Not that it started that way. Far from it.

I woke up to some loud DJ yelling that pointing out hypocrisy made his day (the dial had apparently slipped off the familiar and soothing voices of NPR). When I went downstairs I discovered the kitchen mess was unchanged from the night before - I guess the fairies had gotten caught up elsewhere with no cell phone coverage - and I was faced with couscous crumbs and chicken carcass. Later, while attending to a wardrobe emergency of 1st Grade proportions, my abandoned coffee cup was snatched up by Tator who poured the contents down the toilet and then dropped the cup on the floor - one of my favorite sun-yellow mugs, smashed.

But now. The school bus has taken one away and daycare is occupying the other. I have hung up some posters around town for my next workshop and had a cup of coffee and a moment with my journal at the bagel shop. Now home.

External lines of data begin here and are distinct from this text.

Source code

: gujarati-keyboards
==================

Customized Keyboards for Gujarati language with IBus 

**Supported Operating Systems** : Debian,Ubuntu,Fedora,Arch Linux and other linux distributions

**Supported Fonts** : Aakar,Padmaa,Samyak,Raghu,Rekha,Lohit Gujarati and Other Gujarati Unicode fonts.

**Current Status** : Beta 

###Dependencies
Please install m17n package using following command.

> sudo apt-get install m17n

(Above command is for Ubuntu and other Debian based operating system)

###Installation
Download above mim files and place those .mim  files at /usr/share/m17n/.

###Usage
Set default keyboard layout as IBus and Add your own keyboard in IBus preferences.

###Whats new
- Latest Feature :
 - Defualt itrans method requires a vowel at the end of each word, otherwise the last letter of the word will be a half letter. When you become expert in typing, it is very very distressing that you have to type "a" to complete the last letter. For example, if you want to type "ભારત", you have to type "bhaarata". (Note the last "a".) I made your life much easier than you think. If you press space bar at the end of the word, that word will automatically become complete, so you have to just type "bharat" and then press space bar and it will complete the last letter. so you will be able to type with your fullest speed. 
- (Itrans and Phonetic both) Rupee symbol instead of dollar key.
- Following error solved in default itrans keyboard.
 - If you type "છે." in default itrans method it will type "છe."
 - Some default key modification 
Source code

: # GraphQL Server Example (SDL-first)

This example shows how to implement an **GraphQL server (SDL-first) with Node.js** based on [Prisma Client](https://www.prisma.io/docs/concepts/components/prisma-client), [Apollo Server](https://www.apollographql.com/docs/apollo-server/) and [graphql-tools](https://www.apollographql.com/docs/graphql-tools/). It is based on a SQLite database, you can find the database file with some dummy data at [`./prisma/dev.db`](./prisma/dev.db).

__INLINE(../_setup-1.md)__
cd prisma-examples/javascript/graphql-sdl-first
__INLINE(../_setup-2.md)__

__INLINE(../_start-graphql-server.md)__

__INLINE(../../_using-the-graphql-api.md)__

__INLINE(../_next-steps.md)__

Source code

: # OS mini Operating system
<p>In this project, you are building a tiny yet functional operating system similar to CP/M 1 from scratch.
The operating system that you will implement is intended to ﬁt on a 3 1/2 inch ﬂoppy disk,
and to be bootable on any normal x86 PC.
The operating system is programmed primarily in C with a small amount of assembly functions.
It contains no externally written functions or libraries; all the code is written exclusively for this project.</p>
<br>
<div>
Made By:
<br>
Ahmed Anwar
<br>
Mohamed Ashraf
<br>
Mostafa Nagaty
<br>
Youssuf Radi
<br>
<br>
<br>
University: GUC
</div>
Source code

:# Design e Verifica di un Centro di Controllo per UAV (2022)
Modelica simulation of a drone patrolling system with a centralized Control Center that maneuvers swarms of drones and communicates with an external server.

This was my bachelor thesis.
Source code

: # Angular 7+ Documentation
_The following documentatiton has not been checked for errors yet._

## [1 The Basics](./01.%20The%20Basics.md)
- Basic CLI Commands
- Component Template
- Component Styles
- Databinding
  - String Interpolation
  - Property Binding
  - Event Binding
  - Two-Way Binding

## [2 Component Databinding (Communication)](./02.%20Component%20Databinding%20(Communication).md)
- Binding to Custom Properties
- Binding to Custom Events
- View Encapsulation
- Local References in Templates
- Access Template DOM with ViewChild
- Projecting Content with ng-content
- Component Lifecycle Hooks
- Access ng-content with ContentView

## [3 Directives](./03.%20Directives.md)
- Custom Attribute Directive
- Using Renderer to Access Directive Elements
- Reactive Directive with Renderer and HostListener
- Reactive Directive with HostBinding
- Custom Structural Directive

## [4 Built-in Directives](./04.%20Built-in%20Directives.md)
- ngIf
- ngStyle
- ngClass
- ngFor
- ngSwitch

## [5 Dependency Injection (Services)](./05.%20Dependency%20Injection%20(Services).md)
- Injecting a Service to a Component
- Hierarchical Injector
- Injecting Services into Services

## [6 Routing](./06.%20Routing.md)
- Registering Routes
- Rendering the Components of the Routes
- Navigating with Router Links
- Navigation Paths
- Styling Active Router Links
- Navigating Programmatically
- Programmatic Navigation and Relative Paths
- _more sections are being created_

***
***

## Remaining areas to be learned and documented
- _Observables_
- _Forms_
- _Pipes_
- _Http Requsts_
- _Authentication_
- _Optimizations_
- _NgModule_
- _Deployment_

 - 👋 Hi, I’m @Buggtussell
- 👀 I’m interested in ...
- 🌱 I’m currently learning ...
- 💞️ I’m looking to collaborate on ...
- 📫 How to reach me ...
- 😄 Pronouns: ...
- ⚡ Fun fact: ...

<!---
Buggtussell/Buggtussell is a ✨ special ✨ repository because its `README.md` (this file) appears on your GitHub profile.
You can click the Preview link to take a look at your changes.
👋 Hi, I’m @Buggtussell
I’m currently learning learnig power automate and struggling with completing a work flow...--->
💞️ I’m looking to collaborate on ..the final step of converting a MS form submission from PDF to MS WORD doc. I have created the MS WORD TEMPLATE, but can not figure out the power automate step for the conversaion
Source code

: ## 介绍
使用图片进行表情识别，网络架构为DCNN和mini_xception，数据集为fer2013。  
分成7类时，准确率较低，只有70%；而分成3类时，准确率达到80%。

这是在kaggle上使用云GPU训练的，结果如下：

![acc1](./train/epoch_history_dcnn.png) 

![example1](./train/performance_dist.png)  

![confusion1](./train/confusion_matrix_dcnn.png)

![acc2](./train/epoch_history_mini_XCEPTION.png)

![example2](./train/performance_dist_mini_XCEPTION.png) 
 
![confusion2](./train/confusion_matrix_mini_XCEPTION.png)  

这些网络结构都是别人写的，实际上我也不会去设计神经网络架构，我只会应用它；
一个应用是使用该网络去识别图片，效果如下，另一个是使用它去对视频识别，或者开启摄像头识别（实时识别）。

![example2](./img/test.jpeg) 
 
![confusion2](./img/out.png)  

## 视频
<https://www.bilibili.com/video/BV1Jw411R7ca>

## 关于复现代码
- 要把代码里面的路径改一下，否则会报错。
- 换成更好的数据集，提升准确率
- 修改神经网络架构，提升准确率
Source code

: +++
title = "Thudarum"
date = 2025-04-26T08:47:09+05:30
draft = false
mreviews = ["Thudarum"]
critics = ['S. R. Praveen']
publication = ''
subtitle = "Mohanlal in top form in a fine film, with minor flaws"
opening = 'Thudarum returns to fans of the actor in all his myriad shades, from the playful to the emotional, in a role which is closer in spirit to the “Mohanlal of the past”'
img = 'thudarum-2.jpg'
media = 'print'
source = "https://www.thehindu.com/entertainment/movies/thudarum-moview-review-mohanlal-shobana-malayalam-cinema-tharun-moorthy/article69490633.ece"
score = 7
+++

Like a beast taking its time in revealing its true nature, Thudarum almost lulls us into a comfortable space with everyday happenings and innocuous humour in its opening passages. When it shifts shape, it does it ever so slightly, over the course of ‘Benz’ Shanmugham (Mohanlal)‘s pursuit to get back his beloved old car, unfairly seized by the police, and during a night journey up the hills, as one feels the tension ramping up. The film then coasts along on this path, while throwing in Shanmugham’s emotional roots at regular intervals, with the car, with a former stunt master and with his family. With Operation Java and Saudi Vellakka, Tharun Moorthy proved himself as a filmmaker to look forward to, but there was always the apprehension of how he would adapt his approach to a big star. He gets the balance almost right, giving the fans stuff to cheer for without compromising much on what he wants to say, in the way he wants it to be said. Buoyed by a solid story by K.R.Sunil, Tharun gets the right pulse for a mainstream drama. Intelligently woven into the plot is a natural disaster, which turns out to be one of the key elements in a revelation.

This is my first full day alone since school started last week. And the weather is glorious. It is days like this that remind me of why I love this part of the country. The sun is bright and the air is dry with a hint of fall. The breeze is enough to sway the laundry on the line and make the trees bob ever so slightly. I can sit on the deck in perfect comfort listening to squirrels chatting, Chickadees dee-deeing, grasshoppers chirping, and flies buzzing.

And what makes this day complete? Doing what I love - writing about it.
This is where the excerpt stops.